Be Your Own Banker by Using Life Insurance as a Source of Liquidity
If you are an affluent investor, then life insurance is definitely an investment worth considering, whether you want to make investments to secure your future or simply have an added reserve for your existing estate, as well as a solid retirement plan.
Books like “LEAP” by Robert Castiglione, “Be your Own Banker” by R. Nelson Nash or the more recent “Bank on Yourself” by Pamela Yellen go to great lengths to explain the concept of investing in life insurance as a source of liquidity, and death benefits too.
How Does Life Insurance Act as an Investment?

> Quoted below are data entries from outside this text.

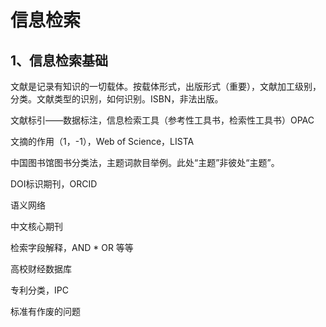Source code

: # 信息检索

## 1、信息检索基础
文献是记录有知识的一切载体。按载体形式，出版形式（重要），文献加工级别，分类。文献类型的识别，如何识别。ISBN，非法出版。

文献标引——数据标注，信息检索工具（参考性工具书，检索性工具书）OPAC

文摘的作用（1，-1），Web of Science，LISTA

中国图书馆图书分类法，主题词款目举例。此处“主题”非彼处“主题”。

DOI标识期刊，ORCID

语义网络

中文核心期刊

检索字段解释，AND * OR 等等

高校财经数据库

专利分类，IPC

标准有作废的问题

These books lay emphasis on the concept that a life insurance policy is an ideal investment in an economy where people pay through their teeth to general creditors, and as interest on multiple loans for a house, car or even education, no matter how financially affluent the individual and their family.
Even affluent individuals benefit by investing in various life insurance schemes that provide not only the necessary liquidity required to fund essentials such as car, house, education, but also guarantee permanent death benefits in the end. All this without accumulation of interest and paying excessive funds to banks!
Benefits of Investing in Whole Life Insurance
For individuals considering retirement planning or making investments for liquidity’s sake throughout their working career, life insurance is a great investment. Here’s how:
1. Death Benefit – Like every other insurance, it provides the main motive of an insurance policy which is a guaranteed tax-free death benefit for loved ones in the sake of a premature death.
2. Cash Reserve – A whole life/permanent insurance has a cash reserve component, which grows within each policy. It also has a guaranteed minimum crediting rate, as a matter of fact, with no risk of market loss.
3. Tax-Free Growth – The whole life insurance account grows every year in the form of compounded tax-free growth, and not the average rate of return which can be manipulated.
4. Tax-Free Withdrawals – Individuals who invest in whole life insurance can withdraw funds against the cash reserve that grows in the policy, which becomes a partial surrender to the net cash value.
5. Tax-Free Loans – This kind of loan does not reduce the value of the cash reserve but charges a standard variable interest rate.
6. Annual Dividend Payments – While it’s not guaranteed, there is a chance to get tax-free dividends year on year if the policy is through a company that’s been around for a long period, e.g. 100 years.
Even with such wonderful benefits in place, whole life insurance is really not for everybody. The entire concept of permanent (whole) life insurance is designed for a specific set of people with a set need base. Only with the help of a financial advisor can an individual work out whether it really is the ideal policy for them.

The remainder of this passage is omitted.